Through a mutual friend, Apatow met Ben Stiller, and together they developed an idea for an irreverent sketch-comedy series that they pitched to HBO. HBO bought the show, only to turn around and sell it to Fox, making Apatow, at the tender age of 24, one of the executive producers of a prime-time network comedy series, The Ben Stiller Show.

“I couldn't get on staff at Saturday Night Live or In Living Color,” he recalls. “And then suddenly I have a show on the air, and I'm running it and I don't know how to do anything. Ben knew what to do, so I would follow his lead, and I tried to learn as fast as I could. I had no idea how to deal with the network, so I wasn't handling that well at all. If they didn't like an idea, I'd just say, ‘Well, that's too bad.' I was just frank and awful, and they instantly hated me.”

Of his subsequent adventures in the small-screen trade, Apatow is scarcely more charitable, and it is one of the ironies of his career that this former wunderkind of that supposed “writer's medium” has found far greater creative freedom in the movies. “You don't really have any freedom on television, because you make television with a gun to your head,” he says. “You write a script, and then they say, ‘If you don't make these changes, we won't make your pilot.' Then, after you make your pilot, they say, ‘We will not pick it up as a series unless you get rid of this actor or make these other changes.' And then, when you're on the air, they say, ‘We can cancel you at any moment if you disagree with us about anything.' It's just a terrible process that makes garbage, unless you luck out and find an executive who really understands what you do and has some respect for the way that you work.”

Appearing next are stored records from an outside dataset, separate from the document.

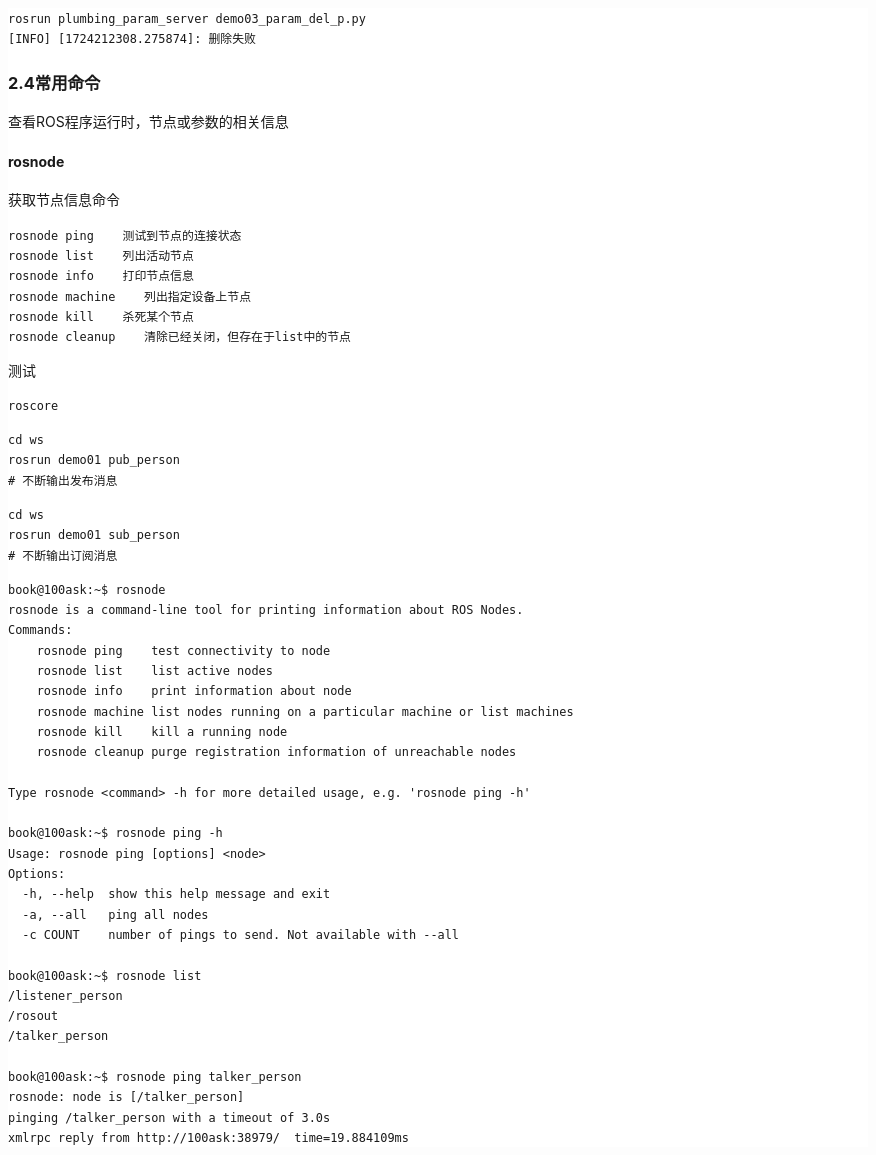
 ```shell
rosrun plumbing_param_server demo03_param_del_p.py
[INFO] [1724212308.275874]: 删除失败
```

### 2.4常用命令

查看ROS程序运行时，节点或参数的相关信息

#### rosnode

获取节点信息命令

```
rosnode ping    测试到节点的连接状态
rosnode list    列出活动节点
rosnode info    打印节点信息
rosnode machine    列出指定设备上节点
rosnode kill    杀死某个节点
rosnode cleanup    清除已经关闭，但存在于list中的节点
```

测试

```
roscore
```

```shell
cd ws
rosrun demo01 pub_person
# 不断输出发布消息
```

```shell
cd ws
rosrun demo01 sub_person
# 不断输出订阅消息
```

```shell
book@100ask:~$ rosnode
rosnode is a command-line tool for printing information about ROS Nodes.
Commands:
	rosnode ping	test connectivity to node
	rosnode list	list active nodes
	rosnode info	print information about node
	rosnode machine	list nodes running on a particular machine or list machines
	rosnode kill	kill a running node
	rosnode cleanup	purge registration information of unreachable nodes

Type rosnode <command> -h for more detailed usage, e.g. 'rosnode ping -h'

book@100ask:~$ rosnode ping -h
Usage: rosnode ping [options] <node>
Options:
  -h, --help  show this help message and exit
  -a, --all   ping all nodes
  -c COUNT    number of pings to send. Not available with --all
  
book@100ask:~$ rosnode list
/listener_person
/rosout
/talker_person

book@100ask:~$ rosnode ping talker_person
rosnode: node is [/talker_person]
pinging /talker_person with a timeout of 3.0s
xmlrpc reply from http://100ask:38979/	time=19.884109ms
```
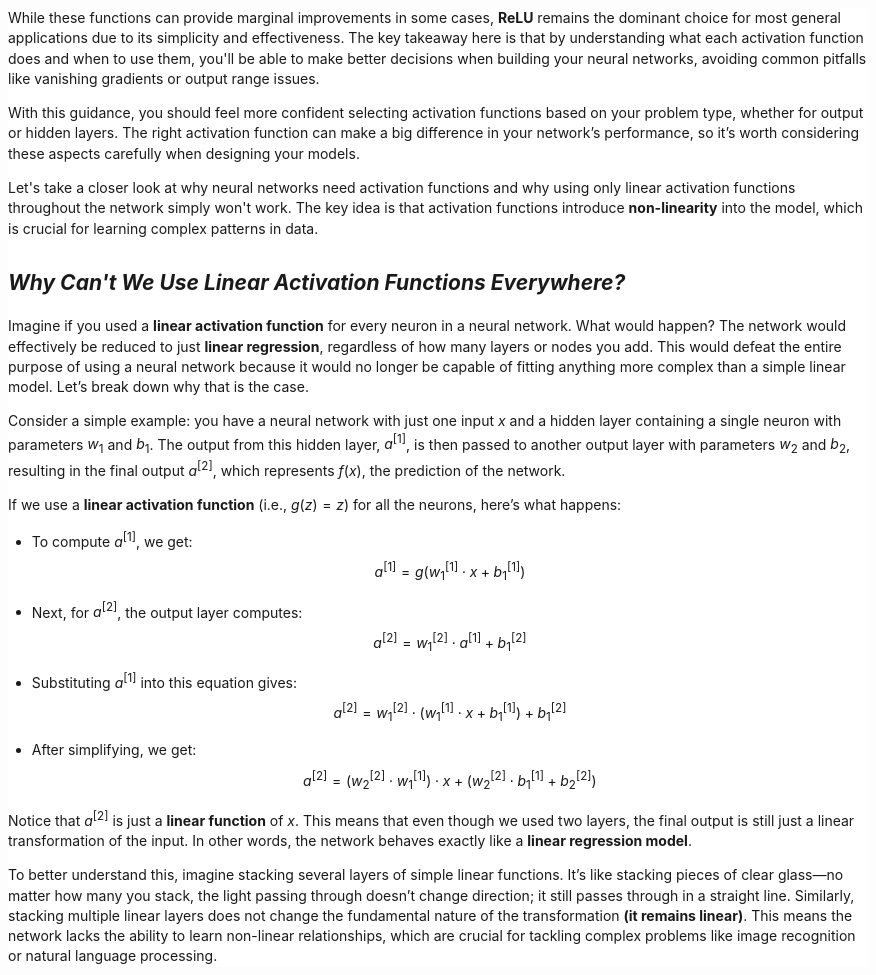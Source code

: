 While these functions can provide marginal improvements in some cases, **ReLU** remains the dominant choice for most general applications due to its simplicity and effectiveness. The key takeaway here is that by understanding what each activation function does and when to use them, you'll be able to make better decisions when building your neural networks, avoiding common pitfalls like vanishing gradients or output range issues.

With this guidance, you should feel more confident selecting activation functions based on your problem type, whether for output or hidden layers. The right activation function can make a big difference in your network’s performance, so it’s worth considering these aspects carefully when designing your models.

Let's take a closer look at why neural networks need activation functions and why using only linear activation functions throughout the network simply won't work. The key idea is that activation functions introduce **non-linearity** into the model, which is crucial for learning complex patterns in data.

## ***Why Can't We Use Linear Activation Functions Everywhere?***

Imagine if you used a **linear activation function** for every neuron in a neural network. What would happen? The network would effectively be reduced to just **linear regression**, regardless of how many layers or nodes you add. This would defeat the entire purpose of using a neural network because it would no longer be capable of fitting anything more complex than a simple linear model. Let’s break down why that is the case.

Consider a simple example: you have a neural network with just one input $x$ and a hidden layer containing a single neuron with parameters $w_1$ and $b_1$. The output from this hidden layer, $a^{[1]}$, is then passed to another output layer with parameters $w_2$ and $b_2$, resulting in the final output $a^{[2]}$, which represents $f(x)$, the prediction of the network.

If we use a **linear activation function** (i.e., $g(z) = z$) for all the neurons, here’s what happens:

- To compute $a^{[1]}$, we get:
$$ a^{[1]} = g({w_1}^{[1]} \cdot x + b_1^{[1]}) $$

- Next, for $a^{[2]}$, the output layer computes:
$$ a^{[2]} = {w_1}^{[2]} \cdot a^{[1]} + {b_1}^{[2]} $$

- Substituting $a^{[1]}$ into this equation gives:
$$ a^{[2]} = {w_1}^{[2]} \cdot ({w_1}^{[1]} \cdot x + b_1^{[1]}) + {b_1}^{[2]} $$

- After simplifying, we get:
$$ a^{[2]} = ({w_2}^{[2]} \cdot {w_1}^{[1]}) \cdot x + ({w_2}^{[2]} \cdot {b_1}^{[1]} + {b_2}^{[2]}) $$

Notice that $a^{[2]}$ is just a **linear function** of $x$. This means that even though we used two layers, the final output is still just a linear transformation of the input. In other words, the network behaves exactly like a **linear regression model**.

To better understand this, imagine stacking several layers of simple linear functions. It’s like stacking pieces of clear glass—no matter how many you stack, the light passing through doesn’t change direction; it still passes through in a straight line. Similarly, stacking multiple linear layers does not change the fundamental nature of the transformation **(it remains linear)**. This means the network lacks the ability to learn non-linear relationships, which are crucial for tackling complex problems like image recognition or natural language processing.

Apatow has been fortunate in that respect at Universal, which produced Knocked Up, and at Sony, which will release Superbad and where he has an overall production deal. He remains committed to a feverish pace of work, provided it keeps him close to home. (About Knocked Up, which was shot entirely on location in Los Angeles, he says, “I thought, ‘How close can I get to my house every day? Can I make the set literally down the street?'") He's also ever on the lookout for new faces, like Knocked Up scene-stealer Kristen Wiig, who also plays a leading role in Walk Hard and is currently writing a script that Apatow plans to produce. He hopes, above all, to continue being personal, because, he says, “I'm just getting old enough, as I head into my 40th year, to have something to say.”

As I'm about to leave, Apatow asks me if I'd like to hear something. It's the title song from the Walk Hard sound track, as it will appear during one of the film's climactic scenes: a star-studded tribute show to the movie's faux music legend, Dewey Cox (played by John C. Reilly). Tomorrow, back on the Walk Hard set, they'll actually shoot the scene, complete with appearances by Jackson Browne, Ghostface Killah and Jewel (who memorably yodels during the bridge). Though the song is intended as parody, its lyrics — about struggling against hardship and being true to yourself — are, like so much else about Apatow's work, at once comic and heartfelt. Along with “I'm One,” it could well be the anthem of his career.